Then, it checks the command-line arguments and calls a function that implements the requested functionality:

name, args := os.Args[0], os.Args[1:]
if len(args) != 1 {
    usage(name)
}
switch args[0] {
case "-i":
    install(dir)
case "-r":
    remove()
case "-u":
    update(dir)
default:
    usage(name)
}

Installing the service

The install function is where we start using the mgr package. The first step is always calling Connect to connect to the Windows service manager:

func install(dir string) {
    m, err := mgr.Connect()
    if err != nil {
        log.Fatalf("error connecting to service control manager: %v", err)
    }

Next, we create a Config to specify that we want the service to start automatically when Windows starts, and to set the name shown in the Services UI:

servicePath := filepath.Join(dir, "service.exe")
config := mgr.Config{
    DisplayName: "Sample Windows service written in Go",
    StartType:   mgr.StartAutomatic,
}

Then create the new service:

s, err := m.CreateService("sample-service", servicePath, config)
if err != nil {
    log.Fatalf("error creating service: %v", err)
}
defer s.Close()

CreateService returns a Service object, which serves as a handle to the service. It'll be closed when the function returns, but first we'll use it to start the new service:

err = s.Start()
if err != nil {
    log.Fatalf("error starting service: %v", err)
}

Et voilà, the service is up and running:

Services tool screenshot with sample-service
running

Uninstalling the service

To uninstall the service, we again connect to the service control manager:

func remove() {
    m, err := mgr.Connect()
    if err != nil {
        log.Fatalf("error connecting to service control manager: %v", err)
    }

Then call OpenService to get a Service object:

s, err := m.OpenService("sample-service")
if err != nil {
    log.Fatalf("error opening service: %v", err)
}
defer s.Close()

Then call Delete -- this won't delete the service immediately, but it marks it to be deleted as soon as it stops:

err = s.Delete()
if err != nil {
    log.Fatalf("error marking service for deletion: %v", err)
}

Finally, send the Stop signal to the service directly so it can shut down properly:

_, err = s.Control(svc.Stop)
if err != nil {
    log.Fatalf("error requesting service to stop: %v", err)
}

Updating the service

Let's say we've come out with a new and improved version 2 of the service. We want the user to be able to do the update with a simple .\installer.exe -u on the Windows command line. Fortunately, the mgr package has everything we need. We'll start by connecting to the Windows service control manager and getting the Service object:

func update(dir string) {
    log.Printf("updating service to version 2...")

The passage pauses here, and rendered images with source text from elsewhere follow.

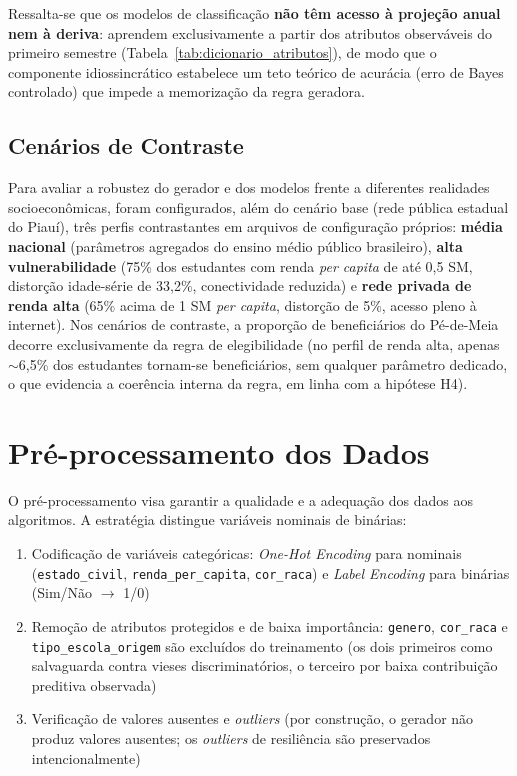Ressalta-se que os modelos de classificação \textbf{não têm acesso à projeção anual nem à deriva}: aprendem exclusivamente a partir dos atributos observáveis do primeiro semestre (Tabela~\ref{tab:dicionario_atributos}), de modo que o componente idiossincrático estabelece um teto teórico de acurácia (erro de Bayes controlado) que impede a memorização da regra geradora.

\subsection{Cenários de Contraste}

Para avaliar a robustez do gerador e dos modelos frente a diferentes realidades socioeconômicas, foram configurados, além do cenário base (rede pública estadual do Piauí), três perfis contrastantes em arquivos de configuração próprios: \textbf{média nacional} (parâmetros agregados do ensino médio público brasileiro), \textbf{alta vulnerabilidade} (75\% dos estudantes com renda \textit{per capita} de até 0,5 SM, distorção idade-série de 33,2\%, conectividade reduzida) e \textbf{rede privada de renda alta} (65\% acima de 1 SM \textit{per capita}, distorção de 5\%, acesso pleno à internet). Nos cenários de contraste, a proporção de beneficiários do Pé-de-Meia decorre exclusivamente da regra de elegibilidade (no perfil de renda alta, apenas $\sim$6,5\% dos estudantes tornam-se beneficiários, sem qualquer parâmetro dedicado, o que evidencia a coerência interna da regra, em linha com a hipótese H4).

\section{Pré-processamento dos Dados}

O pré-processamento visa garantir a qualidade e a adequação dos dados aos algoritmos. A estratégia distingue variáveis nominais de binárias:

\begin{enumerate}
    \sloppy
    \item Codificação de variáveis categóricas: \textit{One-Hot Encoding} para nominais (\texttt{estado\_civil}, \texttt{renda\_per\_capita}, \texttt{cor\_raca}) e \textit{Label Encoding} para binárias (Sim/Não $\rightarrow$ 1/0)
    \item Remoção de atributos protegidos e de baixa importância: \texttt{genero}, \texttt{cor\_raca} e \texttt{tipo\_escola\_origem} são excluídos do treinamento (os dois primeiros como salvaguarda contra vieses discriminatórios, o terceiro por baixa contribuição preditiva observada)
    \item Verificação de valores ausentes e \textit{outliers} (por construção, o gerador não produz valores ausentes; os \textit{outliers} de resiliência são preservados intencionalmente)
\end{enumerate}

    m, err := mgr.Connect()
    if err != nil {
        log.Fatalf("error connecting to service control manager: %v", err)
    }

    service, err := m.OpenService("sample-service")
    if err != nil {
        log.Fatalf("error accessing service: %v", err)
    }

For this sample code, we'll assume the new version is a file called service-2.exe. To switch to that new file, we prepare a new Config that points to service-2.exe and call UpdateConfig:

config, err := service.Config()
if err != nil {
    log.Fatalf("error getting service config: %v", err)
}
config.BinaryPathName = filepath.Join(dir, "service-2.exe")
err = service.UpdateConfig(config)
if err != nil {
    log.Fatalf("error updating config: %v", err)
}

The next time Windows restarts it'll start the new version. If that's good enough for your service you can call it a day here, but in most cases we'll want to start the new version immediately. How do we do that? There's no Restart method, so we need to stop the service, then start it again.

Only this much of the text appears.